Segundo o "PolitFact", o senador republicano por Wyoming, John Barrasso, disse, 'Esta é a pausa mais longa feita pelo Congresso em mais de 50 anos'. (...) O senador democrata pela Virgínia, Tim Kaine, o chamou de 'o segundo recesso mais longo desde as eleições de 1960'. Ambos os senadores estão certos. Para Barrasso, 'mais de 50 anos' nos leva a qualquer ano até 1963, ou 51 anos atrás. O histórico mostra que desde 1963, o Congresso costuma fazer pausas breves em setembro, dando aos legisladores várias semanas em outubro para fazer campanha em anos eleitorais, e até mesmo suspende as atividades do ano em outubro. Mas uma pausa prolongada de meados de setembro até meados de novembro nunca ocorreu. A observação de Kaine é precisa".


O que isso tem a ver com os lapsos do Serviço Secreto? Certamente não lhe serve como desculpa, mas se você é um funcionário federal hoje e olhar para os "adultos", que deveriam estar lhe supervisionando, o que você vê? Você vê muitos políticos excessivamente indulgentes com eles mesmos, voltados aos seus próprios interesses, que estão ali apenas para atrair aplausos, dedicando grande parte do tempo deles para arrecadar dinheiro para vencer eleições e então, quando você, como funcionário federal, comete um erro, serem os primeiros a correr aos microfones com falsa preocupação para investigar sua competência –desde que as câmeras estejam registrando.

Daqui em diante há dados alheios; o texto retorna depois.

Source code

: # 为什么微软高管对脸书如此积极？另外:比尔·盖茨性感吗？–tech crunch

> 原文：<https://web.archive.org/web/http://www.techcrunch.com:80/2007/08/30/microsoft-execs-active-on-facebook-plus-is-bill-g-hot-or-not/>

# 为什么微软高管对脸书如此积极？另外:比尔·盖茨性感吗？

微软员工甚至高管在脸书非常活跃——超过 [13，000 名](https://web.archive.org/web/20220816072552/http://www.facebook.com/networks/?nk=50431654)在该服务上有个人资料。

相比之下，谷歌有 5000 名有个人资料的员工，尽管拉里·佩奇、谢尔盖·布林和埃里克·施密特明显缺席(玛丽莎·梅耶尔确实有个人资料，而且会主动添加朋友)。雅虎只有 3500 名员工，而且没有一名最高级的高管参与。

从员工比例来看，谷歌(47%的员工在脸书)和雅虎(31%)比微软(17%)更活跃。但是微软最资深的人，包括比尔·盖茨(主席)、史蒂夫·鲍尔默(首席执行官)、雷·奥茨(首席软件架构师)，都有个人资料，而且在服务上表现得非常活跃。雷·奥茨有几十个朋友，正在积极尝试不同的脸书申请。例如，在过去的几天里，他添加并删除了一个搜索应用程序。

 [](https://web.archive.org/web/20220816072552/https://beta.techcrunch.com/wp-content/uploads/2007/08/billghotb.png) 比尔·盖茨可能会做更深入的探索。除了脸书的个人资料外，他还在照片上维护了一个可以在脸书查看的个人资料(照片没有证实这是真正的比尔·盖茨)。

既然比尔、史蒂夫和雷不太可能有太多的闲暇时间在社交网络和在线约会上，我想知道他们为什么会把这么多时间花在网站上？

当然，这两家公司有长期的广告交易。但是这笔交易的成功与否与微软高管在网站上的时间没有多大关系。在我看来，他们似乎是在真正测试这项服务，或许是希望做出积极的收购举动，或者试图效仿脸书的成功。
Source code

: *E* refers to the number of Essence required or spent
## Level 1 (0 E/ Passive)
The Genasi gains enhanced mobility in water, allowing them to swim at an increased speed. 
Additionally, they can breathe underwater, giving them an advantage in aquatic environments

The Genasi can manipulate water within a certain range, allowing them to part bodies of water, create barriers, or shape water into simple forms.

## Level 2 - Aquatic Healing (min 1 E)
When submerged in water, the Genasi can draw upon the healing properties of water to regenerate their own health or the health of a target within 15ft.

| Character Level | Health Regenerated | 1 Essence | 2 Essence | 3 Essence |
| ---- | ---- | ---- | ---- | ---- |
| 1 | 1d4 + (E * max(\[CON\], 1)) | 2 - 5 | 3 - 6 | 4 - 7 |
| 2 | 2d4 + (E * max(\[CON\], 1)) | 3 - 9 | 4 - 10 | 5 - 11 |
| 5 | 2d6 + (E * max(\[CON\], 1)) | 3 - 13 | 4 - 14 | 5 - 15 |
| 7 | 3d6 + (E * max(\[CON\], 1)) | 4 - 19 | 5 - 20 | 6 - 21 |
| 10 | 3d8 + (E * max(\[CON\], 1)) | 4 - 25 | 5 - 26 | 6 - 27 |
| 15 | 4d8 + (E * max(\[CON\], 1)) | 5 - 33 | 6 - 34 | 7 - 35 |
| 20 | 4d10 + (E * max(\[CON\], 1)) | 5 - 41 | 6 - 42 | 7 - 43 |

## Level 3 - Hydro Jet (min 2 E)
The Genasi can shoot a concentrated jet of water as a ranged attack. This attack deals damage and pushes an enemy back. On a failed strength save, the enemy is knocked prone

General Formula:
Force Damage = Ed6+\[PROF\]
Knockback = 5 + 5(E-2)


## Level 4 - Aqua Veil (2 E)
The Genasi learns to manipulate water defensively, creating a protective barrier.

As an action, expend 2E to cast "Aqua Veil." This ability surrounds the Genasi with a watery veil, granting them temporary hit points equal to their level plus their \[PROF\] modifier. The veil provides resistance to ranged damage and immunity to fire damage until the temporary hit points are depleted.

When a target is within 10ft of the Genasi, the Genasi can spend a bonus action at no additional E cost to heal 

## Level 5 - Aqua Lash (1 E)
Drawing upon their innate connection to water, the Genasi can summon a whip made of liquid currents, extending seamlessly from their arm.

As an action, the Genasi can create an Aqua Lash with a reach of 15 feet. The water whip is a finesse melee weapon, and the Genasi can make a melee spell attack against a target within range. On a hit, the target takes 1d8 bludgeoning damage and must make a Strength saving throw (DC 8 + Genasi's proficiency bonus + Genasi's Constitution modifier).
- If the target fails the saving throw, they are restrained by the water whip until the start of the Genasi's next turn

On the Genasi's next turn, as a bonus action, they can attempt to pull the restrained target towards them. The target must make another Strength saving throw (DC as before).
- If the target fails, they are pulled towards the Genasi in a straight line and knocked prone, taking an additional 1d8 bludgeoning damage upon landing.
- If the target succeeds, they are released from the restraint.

Isso acaba afetando todos os departamentos, incluindo o Serviço Secreto. Quando tantas pessoas acima de você estão apenas preocupadas cinicamente apenas consigo mesmas, isso mina o moral, o foco e a disciplina. Quando tantos acima de você estão aproveitando, ora, porque então os agentes do Serviço Secreto, que faziam os preparativos para a viagem do presidente à Colômbia em abril de 2012, não poderiam também levar prostitutas para seus quartos e se divertirem um pouco com a conta paga por Washington?

Não é de se estranhar que uma pesquisa do Gallup tenha apontado em 8 de setembro que "apenas 8% do um terço de todos os americanos que acompanha 'atentamente' a política nacional aprovam a forma como o Congresso realiza seu trabalho". Como notou Jon Stewart: "Para se ter uma ideia de quão disfuncional o Serviço Secreto está a esta altura, o Congresso teve que ajudá-lo a encontrar soluções".

Eu não consigo apontar o dedo em algo precisamente, mas dá para sentir atualmente em Washington certa displicência, um ar de vale tudo e que muito poucas pessoas que trabalham para o governo federal se orgulham de seu trabalho, porque, de qualquer forma, tudo é simplesmente improvisado pelo Congresso e pela Casa Branca na última hora. Faz muitos anos desde que alguém nos mobilizou para uma ida à Lua, para algo grande. Então basta comparecer e bater o ponto.

Em dezembro de 2010, eu fui à Casa Branca para uma entrevista. Eu passei pelo posto de controle do Serviço Secreto na Pennsylvania Avenue. Após passar minha pasta pela máquina de raio X, eu segurei o puxador de metal da porta para entrar na Casa Branca. O puxador saiu na minha mão.

"Oh, isso às vezes acontece", disse despreocupadamente o agente do Serviço Secreto à porta, enquanto tentava encaixar o puxador de volta no lugar.

Pessoas que se orgulham de seu trabalho simplesmente não deixam o puxador da porta da Casa Branca cair desse jeito.

De novo, eu não estou desculpando o Serviço Secreto, mas as recentes invasões não me surpreendem, já que grande parte da classe política que supervisiona o serviço é tão míope, voltada para o próprio umbigo e tem aversão a risco. Quando as pessoas que nos governam se tornam tão cínicas, polarizadas e disfuncionais, isso certamente influencia a burocracia. Aquilo que está embaixo é como aquilo que está em cima.